▶ **Task to carry out**
Pictures in the data below are not part of the copy; transcribe everything else exactly.

# # # #

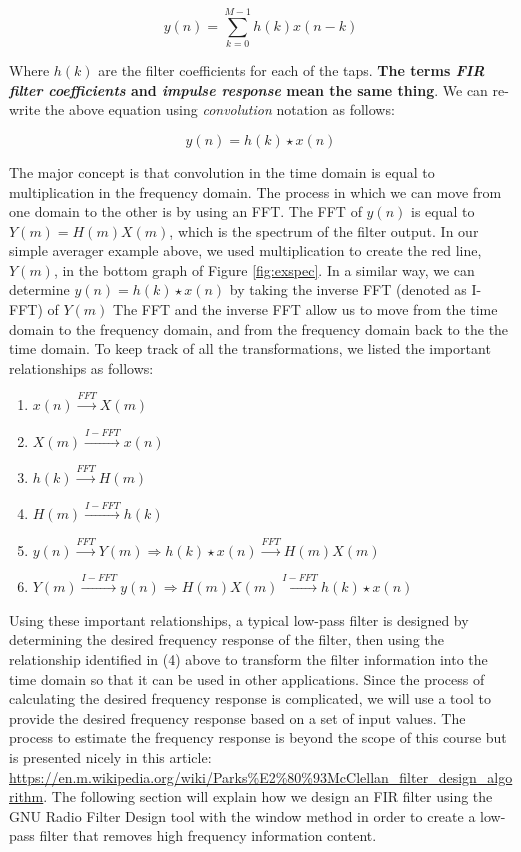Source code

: $$y(n) = \sum_{k=0}^{M-1}  h(k)x(n-k)$$

Where $h(k)$ are the filter coefficients for each of the taps.
\textbf{The terms \textit{FIR filter coefficients} and \textit{impulse response}
mean the same thing}\cite{lyons:intro}. We can re-write the above
equation using \textit{convolution} notation as follows:

$$y(n) = h(k) \star x(n)$$  

The major concept is that convolution in the time domain is equal
to multiplication in the frequency domain. The process in which we can
move from one domain to the other is by using an FFT. The FFT of $y(n)$ is equal
to $Y(m) = H(m) X(m)$, which is the spectrum of the filter
output. In our simple averager example above, we used
multiplication to create the red line, $Y(m)$, in the bottom
graph of Figure \ref{fig:exspec}. In a similar way, we can
determine $y(n) = h(k)\star x(n)$ by taking the inverse FFT
(denoted as I-FFT) of $Y(m)$ \cite{lyons:intro} The FFT and the
inverse FFT allow us to move from the time domain to the
frequency domain, and from the frequency domain back to the the
time domain. To keep track of all the transformations, we listed
the important relationships as follows: \\

\begin{enumerate}
\item $x(n) \overset{FFT}{\longrightarrow} X(m)$
\item $X(m) \overset{I-FFT}{\longrightarrow} x(n)$
\item $h(k) \overset{FFT}{\longrightarrow} H(m)$
\item $H(m) \overset{I-FFT}{\longrightarrow} h(k)$
\item $y(n) \overset{FFT}{\longrightarrow} Y(m) \Rightarrow h(k)\star x(n) \overset{FFT}{\longrightarrow} H(m) X(m)$
\item $Y(m) \overset{I-FFT}{\longrightarrow} y(n) \Rightarrow H(m) X(m) \overset{I-FFT}{\longrightarrow} h(k)\star x(n)$\\
\end{enumerate}    

Using these important relationships, a typical low-pass filter is designed by determining the desired frequency response of the filter, then using the relationship identified in (4) above to transform the filter information into the time domain so that it can be used in other applications.  Since the process of calculating the desired frequency response is complicated, we will use a tool to provide the desired frequency response based on a set of input values.  The process to estimate the frequency response is beyond the scope of this course but is presented nicely in this article: \url{https://en.m.wikipedia.org/wiki/Parks\%E2\%80\%93McClellan_filter_design_algorithm}\cite{filter:response}.   The following section will explain how we design an FIR filter
using the GNU Radio Filter Design tool with the window method in
order to create a low-pass filter that removes high frequency
information content.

# # # #

▶ **Output for this task**
Source code

: $$y(n) = \sum_{k=0}^{M-1}  h(k)x(n-k)$$

Where $h(k)$ are the filter coefficients for each of the taps.
\textbf{The terms \textit{FIR filter coefficients} and \textit{impulse response}
mean the same thing}\cite{lyons:intro}. We can re-write the above
equation using \textit{convolution} notation as follows:

$$y(n) = h(k) \star x(n)$$  

The major concept is that convolution in the time domain is equal
to multiplication in the frequency domain. The process in which we can
move from one domain to the other is by using an FFT. The FFT of $y(n)$ is equal
to $Y(m) = H(m) X(m)$, which is the spectrum of the filter
output. In our simple averager example above, we used
multiplication to create the red line, $Y(m)$, in the bottom
graph of Figure \ref{fig:exspec}. In a similar way, we can
determine $y(n) = h(k)\star x(n)$ by taking the inverse FFT
(denoted as I-FFT) of $Y(m)$ \cite{lyons:intro} The FFT and the
inverse FFT allow us to move from the time domain to the
frequency domain, and from the frequency domain back to the the
time domain. To keep track of all the transformations, we listed
the important relationships as follows: \\

\begin{enumerate}
\item $x(n) \overset{FFT}{\longrightarrow} X(m)$
\item $X(m) \overset{I-FFT}{\longrightarrow} x(n)$
\item $h(k) \overset{FFT}{\longrightarrow} H(m)$
\item $H(m) \overset{I-FFT}{\longrightarrow} h(k)$
\item $y(n) \overset{FFT}{\longrightarrow} Y(m) \Rightarrow h(k)\star x(n) \overset{FFT}{\longrightarrow} H(m) X(m)$
\item $Y(m) \overset{I-FFT}{\longrightarrow} y(n) \Rightarrow H(m) X(m) \overset{I-FFT}{\longrightarrow} h(k)\star x(n)$\\
\end{enumerate}    

Using these important relationships, a typical low-pass filter is designed by determining the desired frequency response of the filter, then using the relationship identified in (4) above to transform the filter information into the time domain so that it can be used in other applications.  Since the process of calculating the desired frequency response is complicated, we will use a tool to provide the desired frequency response based on a set of input values.  The process to estimate the frequency response is beyond the scope of this course but is presented nicely in this article: \url{https://en.m.wikipedia.org/wiki/Parks\%E2\%80\%93McClellan_filter_design_algorithm}\cite{filter:response}.   The following section will explain how we design an FIR filter
using the GNU Radio Filter Design tool with the window method in
order to create a low-pass filter that removes high frequency
information content.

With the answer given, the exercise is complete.